The quenching medium according to its cooling speed to the casting is a mixture of dry ice and acetone (-68°C), ice water, room temperature water, 80-90°C water, 100°C water, atomized water, various oils (rapeseed oil, etc.), various oils heated to 200-220 ℃, air, etc.

Considering the deformation, the air is suitable for the quenching medium of aluminum alloy structural parts.

Heat Treatment Furnace Configuration

  • Solid melting furnace
  • Quenching tank
  • Aging furnace
  • Cooling section
  • Loading and unloading parts
  • Sand removal device
  • Storage, holder

Storage Racks and Holders

Casting storage is also a very important heat treatment knowledge.
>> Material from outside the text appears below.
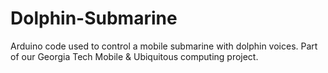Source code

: Dolphin-Submarine
=================

Arduino code used to control a mobile submarine with dolphin voices. Part of our Georgia Tech Mobile &amp; Ubiquitous computing project.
Therefore, pay close attention to the following issues:

  • In order to be able to provide a uniform rapid cooling effect for all castings, it is important to have good continuous air circulation.
  • Air quenching is carried out under the condition of wind speed of 120km/h; in order to avoid the deformation of the casting, it is very necessary to fix the bracket for the casting.
  • In order to achieve a more economical heat treatment, an optimized loading density is also crucial.

5.Heat treatment process (take a die casting T6 as an example)

Device overview:

This equipment consists of a solid melting furnace, quenching device, aging furnace, conveying device, and sand removal device.

Objects to be processed:

The size of the object to be processed in 267 widths × 114 height × 410 lengths (MAX)

Weight 10~13kg/1pce (including neutron sand weight 0.75kg)

Material basket:

Size: 1320 L×1320 W×650 H

Hourly processing capacity: 64/55*60=68.8 pieces/hour

Annual production: 68.8*24 hours*26 days/month*December=515, 174 pieces/year

90% open rate: 515,174*90%=463,656 pieces/year

Processing conditions:

1.Solid melting furnace

Processing turnaround time: 

basket/55 minutes, 

heating 80 minutes, 

soaking 360 minutes/500±5℃ (temperature of workpiece to be processed), 

water temperature 60~90±5℃ (quenching), 

within +10℃ after quenching (quenching time) 5 minutes), 

and complete the action from opening the door of the solid melting furnace to entering the water in the material basket within 26 seconds.

2. Aging furnace

Processing turnaround time: 

baskets/50 minutes, 

heating for 60 minutes, 

soaking for 240 minutes, 

215±5℃ (temperature of workpiece to be processed), 

forced cooling to below 50℃ within 60min.

3. Heating fuel:

LNG (natural gas), gas supply pressure 10KPa, calorific value 8500~9500Kcal/Nm3.

4. Heating method: hot air circulation method

5. Transmission method: driven by drum motor, with frequency conversion control device

6. Furnace door opening and closing method: motor lifting method and cylinder top pressing method

7. Noise control standard: 85dB(A), test at a distance of 1 meter around the furnace body and a height of 1 meter above the ground.